What you need to do:
For each line below that holds "class", return the line as it stands.

BEGIN Raw data

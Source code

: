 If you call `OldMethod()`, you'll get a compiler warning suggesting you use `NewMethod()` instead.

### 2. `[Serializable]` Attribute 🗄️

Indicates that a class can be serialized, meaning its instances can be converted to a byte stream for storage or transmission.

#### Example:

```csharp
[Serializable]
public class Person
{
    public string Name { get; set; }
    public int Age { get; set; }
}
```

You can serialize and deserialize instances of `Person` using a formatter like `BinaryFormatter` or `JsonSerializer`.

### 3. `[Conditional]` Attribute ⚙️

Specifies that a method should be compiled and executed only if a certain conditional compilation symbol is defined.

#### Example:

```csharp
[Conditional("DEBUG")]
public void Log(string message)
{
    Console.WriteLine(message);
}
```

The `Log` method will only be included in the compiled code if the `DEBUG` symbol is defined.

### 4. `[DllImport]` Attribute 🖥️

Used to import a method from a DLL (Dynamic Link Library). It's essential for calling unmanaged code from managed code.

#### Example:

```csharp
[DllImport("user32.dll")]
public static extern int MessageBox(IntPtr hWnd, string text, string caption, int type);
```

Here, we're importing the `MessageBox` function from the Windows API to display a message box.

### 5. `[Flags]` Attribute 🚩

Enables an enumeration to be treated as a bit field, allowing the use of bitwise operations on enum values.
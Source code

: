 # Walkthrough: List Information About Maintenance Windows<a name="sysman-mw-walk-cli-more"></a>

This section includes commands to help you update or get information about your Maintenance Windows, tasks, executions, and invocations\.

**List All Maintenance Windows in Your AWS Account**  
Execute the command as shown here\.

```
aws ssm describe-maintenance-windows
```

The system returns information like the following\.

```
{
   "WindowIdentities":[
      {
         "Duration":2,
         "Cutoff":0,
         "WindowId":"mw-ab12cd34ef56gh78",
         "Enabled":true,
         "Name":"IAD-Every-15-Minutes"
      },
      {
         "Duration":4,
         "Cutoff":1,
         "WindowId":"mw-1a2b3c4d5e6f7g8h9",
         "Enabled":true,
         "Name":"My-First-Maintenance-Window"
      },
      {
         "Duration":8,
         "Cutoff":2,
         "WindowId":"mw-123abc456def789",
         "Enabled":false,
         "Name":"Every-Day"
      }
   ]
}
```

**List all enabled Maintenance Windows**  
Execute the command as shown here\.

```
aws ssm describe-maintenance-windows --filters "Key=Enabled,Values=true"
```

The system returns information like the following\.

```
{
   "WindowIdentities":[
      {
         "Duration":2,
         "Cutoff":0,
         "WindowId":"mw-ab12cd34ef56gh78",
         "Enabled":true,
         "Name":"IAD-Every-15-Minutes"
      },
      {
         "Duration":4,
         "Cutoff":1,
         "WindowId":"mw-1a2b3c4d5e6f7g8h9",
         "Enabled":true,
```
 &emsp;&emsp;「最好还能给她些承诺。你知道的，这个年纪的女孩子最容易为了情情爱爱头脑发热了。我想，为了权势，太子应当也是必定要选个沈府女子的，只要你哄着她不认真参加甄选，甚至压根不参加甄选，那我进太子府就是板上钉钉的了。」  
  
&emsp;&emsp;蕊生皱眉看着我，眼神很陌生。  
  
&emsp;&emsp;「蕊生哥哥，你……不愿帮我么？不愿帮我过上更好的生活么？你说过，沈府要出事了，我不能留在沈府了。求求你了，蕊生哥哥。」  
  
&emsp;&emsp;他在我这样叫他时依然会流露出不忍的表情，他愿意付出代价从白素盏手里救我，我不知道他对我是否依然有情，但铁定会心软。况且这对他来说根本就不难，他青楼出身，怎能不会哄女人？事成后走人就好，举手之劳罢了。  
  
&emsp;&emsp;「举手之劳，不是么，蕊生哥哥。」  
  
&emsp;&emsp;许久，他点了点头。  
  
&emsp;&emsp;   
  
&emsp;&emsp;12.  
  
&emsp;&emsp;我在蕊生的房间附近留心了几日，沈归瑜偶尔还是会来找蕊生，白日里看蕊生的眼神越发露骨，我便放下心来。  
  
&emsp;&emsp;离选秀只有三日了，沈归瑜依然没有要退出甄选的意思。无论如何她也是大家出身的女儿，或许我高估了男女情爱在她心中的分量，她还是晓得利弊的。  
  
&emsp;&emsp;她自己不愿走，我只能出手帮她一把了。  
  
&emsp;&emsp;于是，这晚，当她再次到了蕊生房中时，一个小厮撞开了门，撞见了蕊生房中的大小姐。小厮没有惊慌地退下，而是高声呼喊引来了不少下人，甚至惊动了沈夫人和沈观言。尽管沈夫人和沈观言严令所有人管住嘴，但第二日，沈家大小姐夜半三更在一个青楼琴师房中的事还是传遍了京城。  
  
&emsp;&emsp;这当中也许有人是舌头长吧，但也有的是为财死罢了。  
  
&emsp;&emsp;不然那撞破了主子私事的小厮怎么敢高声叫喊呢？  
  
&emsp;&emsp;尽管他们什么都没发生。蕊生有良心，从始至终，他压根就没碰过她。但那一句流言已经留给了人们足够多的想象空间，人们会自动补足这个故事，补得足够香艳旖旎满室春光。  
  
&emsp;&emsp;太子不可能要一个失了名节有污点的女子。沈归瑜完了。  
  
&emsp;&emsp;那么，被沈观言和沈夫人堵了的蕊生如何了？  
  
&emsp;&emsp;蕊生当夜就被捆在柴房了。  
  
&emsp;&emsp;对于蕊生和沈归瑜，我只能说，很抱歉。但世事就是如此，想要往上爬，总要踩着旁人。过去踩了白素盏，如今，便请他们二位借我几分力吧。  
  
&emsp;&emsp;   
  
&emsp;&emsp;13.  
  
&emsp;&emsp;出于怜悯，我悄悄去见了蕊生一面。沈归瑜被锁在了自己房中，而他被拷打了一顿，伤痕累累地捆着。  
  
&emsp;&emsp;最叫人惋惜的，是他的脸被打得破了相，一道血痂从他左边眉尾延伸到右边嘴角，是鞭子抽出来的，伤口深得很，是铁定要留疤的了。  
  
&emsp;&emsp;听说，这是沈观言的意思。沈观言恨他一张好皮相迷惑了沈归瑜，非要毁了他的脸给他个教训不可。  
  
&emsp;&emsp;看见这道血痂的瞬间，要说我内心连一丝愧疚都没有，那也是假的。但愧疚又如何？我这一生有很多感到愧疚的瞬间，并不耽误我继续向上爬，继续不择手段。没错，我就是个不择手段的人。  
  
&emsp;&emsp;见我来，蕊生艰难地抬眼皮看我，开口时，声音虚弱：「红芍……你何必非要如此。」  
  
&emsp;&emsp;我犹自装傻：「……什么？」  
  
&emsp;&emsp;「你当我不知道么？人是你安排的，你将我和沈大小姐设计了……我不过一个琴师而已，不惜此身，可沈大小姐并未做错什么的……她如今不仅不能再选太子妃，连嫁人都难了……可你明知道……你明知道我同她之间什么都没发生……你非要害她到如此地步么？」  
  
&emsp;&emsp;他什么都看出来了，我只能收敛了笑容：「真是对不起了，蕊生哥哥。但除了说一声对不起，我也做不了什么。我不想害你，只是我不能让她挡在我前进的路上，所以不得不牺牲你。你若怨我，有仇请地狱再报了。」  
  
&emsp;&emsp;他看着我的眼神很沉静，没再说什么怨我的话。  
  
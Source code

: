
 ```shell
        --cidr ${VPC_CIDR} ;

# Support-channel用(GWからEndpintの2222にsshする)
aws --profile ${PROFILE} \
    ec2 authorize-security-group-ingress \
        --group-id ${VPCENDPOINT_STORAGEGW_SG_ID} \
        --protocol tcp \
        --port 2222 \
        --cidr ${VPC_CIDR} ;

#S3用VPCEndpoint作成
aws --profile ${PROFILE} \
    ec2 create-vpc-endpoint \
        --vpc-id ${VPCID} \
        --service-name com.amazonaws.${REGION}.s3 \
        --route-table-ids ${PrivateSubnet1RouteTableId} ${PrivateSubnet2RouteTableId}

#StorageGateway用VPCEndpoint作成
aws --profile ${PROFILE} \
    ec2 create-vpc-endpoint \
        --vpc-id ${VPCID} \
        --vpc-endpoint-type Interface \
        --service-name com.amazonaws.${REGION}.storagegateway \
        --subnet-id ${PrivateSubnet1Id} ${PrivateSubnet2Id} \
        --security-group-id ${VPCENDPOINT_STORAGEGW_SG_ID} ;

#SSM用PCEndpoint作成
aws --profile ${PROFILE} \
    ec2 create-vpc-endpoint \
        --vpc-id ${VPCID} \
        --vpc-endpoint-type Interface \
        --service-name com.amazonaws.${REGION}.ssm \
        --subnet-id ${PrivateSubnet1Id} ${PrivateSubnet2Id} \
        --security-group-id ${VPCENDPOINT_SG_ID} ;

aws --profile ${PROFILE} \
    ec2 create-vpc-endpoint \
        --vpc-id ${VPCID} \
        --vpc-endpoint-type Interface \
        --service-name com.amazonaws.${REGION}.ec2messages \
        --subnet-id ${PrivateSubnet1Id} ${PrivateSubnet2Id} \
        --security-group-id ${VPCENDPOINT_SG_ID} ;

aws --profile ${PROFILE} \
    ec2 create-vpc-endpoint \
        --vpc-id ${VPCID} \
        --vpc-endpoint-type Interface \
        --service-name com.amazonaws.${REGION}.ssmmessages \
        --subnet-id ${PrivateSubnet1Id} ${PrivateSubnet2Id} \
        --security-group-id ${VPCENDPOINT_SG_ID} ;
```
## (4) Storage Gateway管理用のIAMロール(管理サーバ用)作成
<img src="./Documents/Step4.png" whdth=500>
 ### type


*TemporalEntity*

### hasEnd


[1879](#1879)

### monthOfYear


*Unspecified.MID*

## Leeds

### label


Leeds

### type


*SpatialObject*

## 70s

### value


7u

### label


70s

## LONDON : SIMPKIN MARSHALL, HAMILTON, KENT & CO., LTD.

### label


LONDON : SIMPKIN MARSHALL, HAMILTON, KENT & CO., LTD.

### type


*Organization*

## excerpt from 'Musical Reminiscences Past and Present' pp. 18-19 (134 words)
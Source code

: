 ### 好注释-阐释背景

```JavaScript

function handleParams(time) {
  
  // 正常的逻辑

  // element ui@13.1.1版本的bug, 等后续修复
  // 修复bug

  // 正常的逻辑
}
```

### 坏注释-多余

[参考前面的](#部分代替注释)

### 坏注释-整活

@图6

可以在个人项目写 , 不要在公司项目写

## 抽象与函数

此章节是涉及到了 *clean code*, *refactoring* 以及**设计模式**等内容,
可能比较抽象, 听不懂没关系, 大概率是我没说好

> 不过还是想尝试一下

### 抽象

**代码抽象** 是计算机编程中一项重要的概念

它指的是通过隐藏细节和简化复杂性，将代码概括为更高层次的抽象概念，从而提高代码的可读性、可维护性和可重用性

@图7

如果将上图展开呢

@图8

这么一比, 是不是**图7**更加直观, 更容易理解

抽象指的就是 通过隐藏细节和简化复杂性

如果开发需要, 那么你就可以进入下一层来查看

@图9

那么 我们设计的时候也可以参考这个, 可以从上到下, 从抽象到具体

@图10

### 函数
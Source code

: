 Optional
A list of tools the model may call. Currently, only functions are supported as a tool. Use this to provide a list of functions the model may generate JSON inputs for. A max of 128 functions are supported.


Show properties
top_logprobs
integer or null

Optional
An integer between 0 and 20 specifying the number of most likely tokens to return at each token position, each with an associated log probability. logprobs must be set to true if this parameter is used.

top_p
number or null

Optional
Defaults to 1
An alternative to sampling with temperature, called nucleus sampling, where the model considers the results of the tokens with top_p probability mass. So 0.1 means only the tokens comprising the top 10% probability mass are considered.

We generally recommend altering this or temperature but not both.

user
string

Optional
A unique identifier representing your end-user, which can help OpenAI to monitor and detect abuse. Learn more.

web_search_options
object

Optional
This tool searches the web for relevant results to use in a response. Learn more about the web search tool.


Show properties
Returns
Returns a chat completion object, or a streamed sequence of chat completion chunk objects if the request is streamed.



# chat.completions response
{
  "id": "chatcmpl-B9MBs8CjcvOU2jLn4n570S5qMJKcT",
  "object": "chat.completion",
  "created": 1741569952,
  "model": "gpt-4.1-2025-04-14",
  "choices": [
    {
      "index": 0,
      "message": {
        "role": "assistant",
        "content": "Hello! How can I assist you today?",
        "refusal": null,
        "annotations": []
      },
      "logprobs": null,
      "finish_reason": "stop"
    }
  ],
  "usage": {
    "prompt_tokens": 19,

END Raw data

Result of this exercise:
Indicates that a class can be serialized, meaning its instances can be converted to a byte stream for storage or transmission.
public class Person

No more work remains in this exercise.